-- Task --
The required answer is a copy of each line in the entries below that includes "frac".

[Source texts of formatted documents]
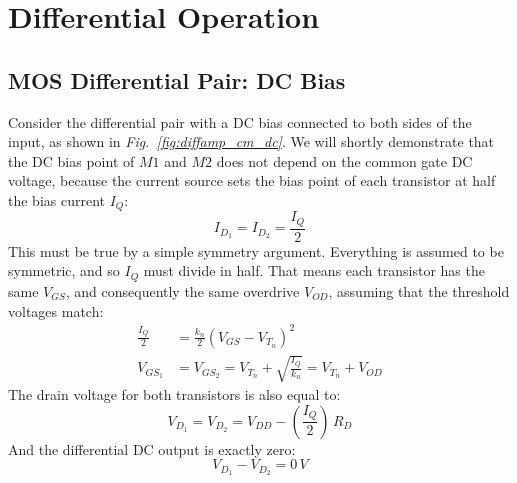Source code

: \newpage
\section{Differential Operation}
\subsection{MOS Differential Pair:  DC Bias}
Consider the differential pair with a DC bias connected to both sides of the input, as shown in \emph{Fig.~\ref{fig:diffamp_cm_dc}}.  We will shortly demonstrate that the DC bias point of $M1$ and $M2$ does not depend on the common gate DC voltage, because the current source sets the bias point of each transistor at half the bias current $I_Q$:
    \begin{equation}
        I_{D_1} = I_{D_2} = \frac{I_Q}{2}
    \end{equation}
This must be true by a simple symmetry argument.  Everything is assumed to be symmetric, and so $I_Q$ must divide in half.  That means each transistor has the same $V_{GS}$, and consequently the same overdrive $V_{OD}$, assuming that the threshold voltages match:
    \begin{align}
        \frac{I_Q}{2} &= \frac{k_n}{2}{\left(V_{GS} - V_{T_n}\right)^2}\\[0.25cm]
        V_{GS_1} &= V_{GS_2} = {V_{T_n}} + \sqrt{\frac{I_Q}{k_n}} = V_{T_n} + V_{OD}
    \end{align}
The drain voltage for both transistors is also equal to:
    \begin{equation}
        V_{D_1} = V_{D_2} = V_{DD} - \left(\frac{I_Q}{2}\right)\,R_D
    \end{equation}
And the differential DC output is exactly zero:
    \begin{equation}
        V_{D_1} - V_{D_2} = 0\,V
    \end{equation}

-- Answer box --
        I_{D_1} = I_{D_2} = \frac{I_Q}{2}
        \frac{I_Q}{2} &= \frac{k_n}{2}{\left(V_{GS} - V_{T_n}\right)^2}\\[0.25cm]
        V_{GS_1} &= V_{GS_2} = {V_{T_n}} + \sqrt{\frac{I_Q}{k_n}} = V_{T_n} + V_{OD}
        V_{D_1} = V_{D_2} = V_{DD} - \left(\frac{I_Q}{2}\right)\,R_D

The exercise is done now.